Part of the way Doctor Who is so versatile is by taking other genres of stories and then inserting the Doctor, to see what happens.  Invariably, the presence of the Doctor serves to distort the story, to send it off in a new direction by virtue of his being there.  Take a story like Pyramids of Mars, which should be a story about an ancient Egyptian god returning to unleash his vengeance upon the planet -- except the Doctor turns up and starts asking questions about Sutekh's origins and intentions.  Or Vengeance on Varos, which is a nasty violent dystopian tale of the sort popular in the early/mid '80s -- but then the Doctor arrives, gets most everyone except the villains on his side, and turns the whole thing into a critique of the genre.  The point is that the presence of the Doctor distorts stories -- he gets people on his side via his personality and confidence and sends stories off in a new direction as a result.

Why bring this up?  Because "Midnight" is the one story where this doesn't happen.

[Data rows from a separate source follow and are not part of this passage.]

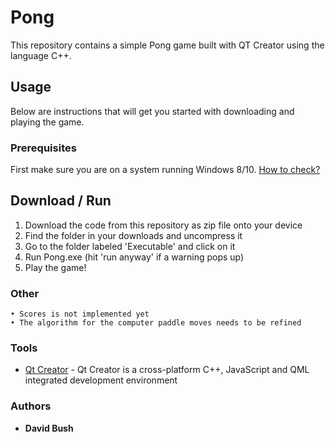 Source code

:# Pong
This repository contains a simple Pong game built with QT Creator using the language C++.

## Usage
Below are instructions that will get you started with downloading and playing the game. 

### Prerequisites
First make sure you are on a system running Windows 8/10. [How to check?](https://support.microsoft.com/en-us/windows/which-version-of-windows-operating-system-am-i-running-628bec99-476a-2c13-5296-9dd081cdd808)

## Download / Run
1. Download the code from this repository as zip file onto your device
2. Find the folder in your downloads and uncompress it
3. Go to the folder labeled 'Executable' and click on it
4. Run Pong.exe (hit 'run anyway' if a warning pops up)
5. Play the game!

### Other
```
• Scores is not implemented yet
• The algorithm for the computer paddle moves needs to be refined
```

### Tools
* [Qt Creator](http://www.dropwizard.io/1.0.2/docs/) - Qt Creator is a cross-platform C++, JavaScript and QML integrated development environment


### Authors

* **David Bush**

You can see it almost start to happen; it starts out as a tense "possession" thriller, but because the Doctor is there things can go in a different direction.  He has experience with this sort of thing, after all.  He almost calms everyone down, but then the hostess advocates throwing the possessed Sky out of the broken-down shuttle and things start to spiral out of control.  Instead of the Doctor being listened to as the voice of reason, the others turn on him in their hysteria, demanding an accounting of him that he's unable to satisfactorily give.  Instead of distorting the story, he's subsumed by it, unable to affect the changes he normally would; he's now a victim like everyone else.

The others watch as the Doctor examines the possessed Sky.
("Midnight") ©BBC
This would be a terrifying move even if "Midnight" weren't so well directed, but director Alice Troughton (no relation) does an outstanding job of laying the tension on thick, with odd angles and cuts and lighting choices all combining to create a genuinely scary experience.  We also get a superb cast, including David Troughton (Patrick Troughton's son, last seen on the show in The Curse of Peladon) as Professor Hobbes, Colin Morgan (soon to be the main character on Merlin) as Jethro, and Lesley Sharp (from a number of earlier RTD productions) as Sky.  This is a very strong cast, but it might be Lesley Sharp who stands out the most as the possessed Sky.  Russell T Davies takes the simple childhood annoyance of repeating what someone says and turns it into something scary, and Lesley Sharp absolutely delivers in her performance -- even David Tennant can't quite match it when it's his turn to play possessed, and he's hardly a slouch in this.

The end result is an episode that gets tenser and more claustrophobic until it approaches breaking point, and the Doctor is powerless to do anything about it.  No one on the shuttle is a bad person -- the scenes at the beginnings show that these are all "normal" people -- but when they're thrust into this situation their worst nature comes out and they're unable to rise above it.  Once again we see that humanity's worst enemy is itself, and it's only the actions of the hostess (who no one knew the name of) that stops the others from murdering an innocent man and inadvertently letting this strange creature go free.  "Midnight" is a powerful, extremely well-crafted story -- even if the points it raises makes it one of the most depressing stories the series has ever done -- and one of the best stories the show has ever done.